Defendant challenges evidence found on a warrantless search
In U.S. v. Hollis, the court of appeals is required to decide whether the subject of an arrest warrant may challenge the use of evidence found in plain view during a protective sweep in a third party’s residence.
In February 2011, Officers were searching for Hollis based on an outstanding Georgia arrest warrant for parole violation. In March 2011 officers surrounded an apartment alleged to be a drug house. Hollis peered out from behind the window, and the officers recognized him. The officers yelled “police” and ordered Defendant to open the door. After waiting, the officers used a battering ram to open the door and arrested Hollis. Other officers sweep of the area. They found a cosmetic bag with marijuana on a dresser, weapons under a bed, and marijuana on the kitchen counter. The officers then obtained a search warrant for the premises, in a thorough search of the apartment, they discovered about a pound of cocaine, large amounts of marijuana, crack cocaine, ecstasy, scales, and about $5,000 in cash. One of the scales had a latent fingerprint on it, latter attributed to Hollis.

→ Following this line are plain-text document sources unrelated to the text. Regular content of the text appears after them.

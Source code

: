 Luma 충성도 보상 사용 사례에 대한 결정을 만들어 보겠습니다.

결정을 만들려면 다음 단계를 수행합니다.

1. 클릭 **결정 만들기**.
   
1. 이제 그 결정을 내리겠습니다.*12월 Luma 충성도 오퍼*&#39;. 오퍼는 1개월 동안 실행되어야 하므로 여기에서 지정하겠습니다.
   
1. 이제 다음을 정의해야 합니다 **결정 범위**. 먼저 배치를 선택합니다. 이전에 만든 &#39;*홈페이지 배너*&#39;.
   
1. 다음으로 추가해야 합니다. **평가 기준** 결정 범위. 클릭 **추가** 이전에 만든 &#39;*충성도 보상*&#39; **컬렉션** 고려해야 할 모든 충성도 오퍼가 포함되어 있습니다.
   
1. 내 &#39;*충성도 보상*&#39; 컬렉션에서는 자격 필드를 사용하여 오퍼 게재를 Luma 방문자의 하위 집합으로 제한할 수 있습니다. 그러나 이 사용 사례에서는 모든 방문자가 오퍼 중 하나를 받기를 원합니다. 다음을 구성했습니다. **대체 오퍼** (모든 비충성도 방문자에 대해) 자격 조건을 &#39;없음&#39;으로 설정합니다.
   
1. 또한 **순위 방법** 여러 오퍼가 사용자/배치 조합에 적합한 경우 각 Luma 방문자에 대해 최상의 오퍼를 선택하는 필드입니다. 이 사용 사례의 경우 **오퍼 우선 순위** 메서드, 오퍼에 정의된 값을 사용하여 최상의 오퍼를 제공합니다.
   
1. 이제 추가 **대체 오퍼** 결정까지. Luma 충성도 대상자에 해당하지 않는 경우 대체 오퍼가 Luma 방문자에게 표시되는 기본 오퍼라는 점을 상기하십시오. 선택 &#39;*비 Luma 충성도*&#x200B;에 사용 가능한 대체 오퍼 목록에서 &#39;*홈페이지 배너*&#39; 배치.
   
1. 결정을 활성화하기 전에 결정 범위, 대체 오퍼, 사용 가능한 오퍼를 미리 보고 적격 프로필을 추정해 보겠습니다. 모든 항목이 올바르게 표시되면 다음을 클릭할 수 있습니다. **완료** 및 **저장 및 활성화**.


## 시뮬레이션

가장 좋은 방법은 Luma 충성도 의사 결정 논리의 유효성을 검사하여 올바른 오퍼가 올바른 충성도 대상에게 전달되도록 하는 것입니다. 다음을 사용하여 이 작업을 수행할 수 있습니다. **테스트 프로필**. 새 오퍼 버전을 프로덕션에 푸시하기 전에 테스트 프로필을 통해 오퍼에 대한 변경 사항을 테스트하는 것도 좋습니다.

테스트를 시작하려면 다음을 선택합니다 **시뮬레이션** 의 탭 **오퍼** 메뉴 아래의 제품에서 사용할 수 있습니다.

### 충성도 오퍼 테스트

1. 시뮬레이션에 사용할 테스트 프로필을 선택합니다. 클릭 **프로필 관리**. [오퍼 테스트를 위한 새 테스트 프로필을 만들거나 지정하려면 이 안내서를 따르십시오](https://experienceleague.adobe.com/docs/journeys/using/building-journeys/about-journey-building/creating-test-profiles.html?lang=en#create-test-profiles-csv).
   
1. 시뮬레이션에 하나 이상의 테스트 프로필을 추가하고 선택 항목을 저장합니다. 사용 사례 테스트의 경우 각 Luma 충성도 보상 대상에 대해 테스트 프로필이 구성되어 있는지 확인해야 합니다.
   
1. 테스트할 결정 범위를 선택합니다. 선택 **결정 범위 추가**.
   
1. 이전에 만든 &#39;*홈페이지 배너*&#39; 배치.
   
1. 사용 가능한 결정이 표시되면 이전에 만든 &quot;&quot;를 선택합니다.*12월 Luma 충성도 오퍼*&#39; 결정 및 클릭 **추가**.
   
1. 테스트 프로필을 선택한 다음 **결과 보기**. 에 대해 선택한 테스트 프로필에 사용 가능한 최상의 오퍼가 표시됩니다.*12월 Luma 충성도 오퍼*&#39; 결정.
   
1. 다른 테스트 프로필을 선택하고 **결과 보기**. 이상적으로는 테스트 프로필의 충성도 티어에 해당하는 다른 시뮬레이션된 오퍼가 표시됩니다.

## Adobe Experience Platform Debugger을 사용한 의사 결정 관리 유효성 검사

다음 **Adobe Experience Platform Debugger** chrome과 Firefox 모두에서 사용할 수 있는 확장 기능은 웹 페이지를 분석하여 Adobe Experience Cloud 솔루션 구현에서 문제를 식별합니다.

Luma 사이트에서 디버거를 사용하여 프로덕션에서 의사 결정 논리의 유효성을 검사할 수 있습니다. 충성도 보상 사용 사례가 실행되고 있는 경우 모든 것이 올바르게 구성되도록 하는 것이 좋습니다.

A Federal grand jury indicted Hollis on two counts of possession of a controlled substance with intent to distribute, one count of possession of a fire arm in furtherance of a drug trafficking crime, and one count of felony possession of a firearm.

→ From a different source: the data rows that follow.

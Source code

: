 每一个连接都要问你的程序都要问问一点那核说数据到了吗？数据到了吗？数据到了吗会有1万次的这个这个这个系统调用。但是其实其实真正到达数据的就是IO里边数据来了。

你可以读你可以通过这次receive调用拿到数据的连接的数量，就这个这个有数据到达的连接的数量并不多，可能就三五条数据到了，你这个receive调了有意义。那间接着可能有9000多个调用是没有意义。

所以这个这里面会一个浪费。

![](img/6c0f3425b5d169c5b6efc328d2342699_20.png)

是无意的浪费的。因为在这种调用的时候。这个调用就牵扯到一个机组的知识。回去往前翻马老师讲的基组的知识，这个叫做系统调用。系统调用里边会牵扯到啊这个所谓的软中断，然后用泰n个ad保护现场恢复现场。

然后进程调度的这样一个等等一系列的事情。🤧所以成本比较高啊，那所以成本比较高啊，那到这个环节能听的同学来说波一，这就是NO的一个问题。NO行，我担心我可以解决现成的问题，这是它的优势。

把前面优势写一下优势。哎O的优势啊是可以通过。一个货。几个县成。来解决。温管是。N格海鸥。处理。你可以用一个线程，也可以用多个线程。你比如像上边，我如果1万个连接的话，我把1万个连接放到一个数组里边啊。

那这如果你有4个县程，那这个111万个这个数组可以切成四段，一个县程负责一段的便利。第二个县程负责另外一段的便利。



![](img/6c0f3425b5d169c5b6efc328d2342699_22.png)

The Defendant Hollis moved later to suppress the evidence obtained from the apartment on the ground that officers conducted an illegal, warrantless search in violation of his rights under the Fourth Amendment. A magistrate judge held an evidentiary hearing and found that Hollis was not invited into the apartment by its owner, but by an acquaintance of the owner. Because Hollis was a “guest of an uninvited guest, “the magistrate judge recommended that Hollis’s motion to suppress be denied. The district court adopted the report and recommendation of the magistrate judge and denied Hollis’s motion to suppress. Before trial, the government move to exclude the testimony of Hollis’s fingerprint expert. The government requested a hearing to confirm expert’s qualifications. The district court ruled that expert was not qualify to testify about fingerprints comparisons and the same expertise was required to judge the sufficiency of a latent print for comparison, the district court ruled that expert could not testify about the sufficiency of the print taken from the scale. The Jury convicted defendant on all counts.
The court of appeals divided their discussion in two parts. First, they explained that the drugs and firearms seized from the apartment were admissible because they were found in plain view during a protective sweep incident to a valid arrest. Second they explained that the district court did not abuse its discretion when it refused to allow expert to testify about sufficiency of the latent fingerprint for comparison.

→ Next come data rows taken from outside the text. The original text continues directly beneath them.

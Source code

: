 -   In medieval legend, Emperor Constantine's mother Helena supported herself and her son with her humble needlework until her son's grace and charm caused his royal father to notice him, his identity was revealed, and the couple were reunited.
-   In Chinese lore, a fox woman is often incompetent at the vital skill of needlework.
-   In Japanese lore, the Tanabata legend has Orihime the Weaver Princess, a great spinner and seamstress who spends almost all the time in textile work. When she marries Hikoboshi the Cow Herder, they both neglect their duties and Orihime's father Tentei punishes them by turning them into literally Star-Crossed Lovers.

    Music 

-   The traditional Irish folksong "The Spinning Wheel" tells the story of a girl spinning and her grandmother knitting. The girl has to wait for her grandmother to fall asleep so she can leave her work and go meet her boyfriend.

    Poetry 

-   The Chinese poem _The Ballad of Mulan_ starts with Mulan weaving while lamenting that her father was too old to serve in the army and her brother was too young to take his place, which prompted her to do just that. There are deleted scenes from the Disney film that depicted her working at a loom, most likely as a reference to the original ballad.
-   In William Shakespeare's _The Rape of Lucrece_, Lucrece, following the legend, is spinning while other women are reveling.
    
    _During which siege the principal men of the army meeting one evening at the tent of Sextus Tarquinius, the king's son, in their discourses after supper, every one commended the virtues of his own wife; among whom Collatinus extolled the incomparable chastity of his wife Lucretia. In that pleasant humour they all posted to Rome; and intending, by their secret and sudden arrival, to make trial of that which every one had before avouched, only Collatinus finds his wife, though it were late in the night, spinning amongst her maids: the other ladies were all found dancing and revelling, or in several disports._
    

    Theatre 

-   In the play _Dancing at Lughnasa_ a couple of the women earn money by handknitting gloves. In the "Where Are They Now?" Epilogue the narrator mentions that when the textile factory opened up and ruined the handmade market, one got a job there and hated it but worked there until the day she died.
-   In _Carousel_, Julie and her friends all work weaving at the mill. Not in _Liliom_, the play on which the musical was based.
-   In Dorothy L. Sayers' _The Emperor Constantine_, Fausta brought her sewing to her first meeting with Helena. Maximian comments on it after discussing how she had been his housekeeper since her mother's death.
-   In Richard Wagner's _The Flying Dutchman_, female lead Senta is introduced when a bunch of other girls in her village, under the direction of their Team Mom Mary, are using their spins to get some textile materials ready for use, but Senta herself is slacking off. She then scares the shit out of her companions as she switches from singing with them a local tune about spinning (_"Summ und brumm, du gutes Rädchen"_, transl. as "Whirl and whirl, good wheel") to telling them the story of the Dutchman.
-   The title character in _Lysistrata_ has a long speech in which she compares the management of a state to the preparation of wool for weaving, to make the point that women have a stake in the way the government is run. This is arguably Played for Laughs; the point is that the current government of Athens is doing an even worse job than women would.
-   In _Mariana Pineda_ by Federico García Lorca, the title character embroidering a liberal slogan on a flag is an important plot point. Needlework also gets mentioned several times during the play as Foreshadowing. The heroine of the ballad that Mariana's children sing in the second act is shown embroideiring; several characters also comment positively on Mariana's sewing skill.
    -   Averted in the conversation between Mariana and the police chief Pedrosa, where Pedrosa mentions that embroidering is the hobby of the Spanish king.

Hollis argues that district court erred when it admitted the evidence seized from the apartment because he had a reasonable expectation of privacy as a guest in the apartment. The government denies that Hollis had a reasonable expectation of privacy as a guest and they argue that the evidence was discovered in plain view during the protective sweep incident to a valid arrest. The court of appeals agreed with that alternative argument of the government. The district court applied the law correctly and did not base its decisions on clearly erroneous facts.
Because the evidence was discovered in plain view during protective sweep incident to a valid arrest and because the expert was not qualified as an expert in fingerprint comparison, the court of appeals affirmed Hollis convictions on all counts.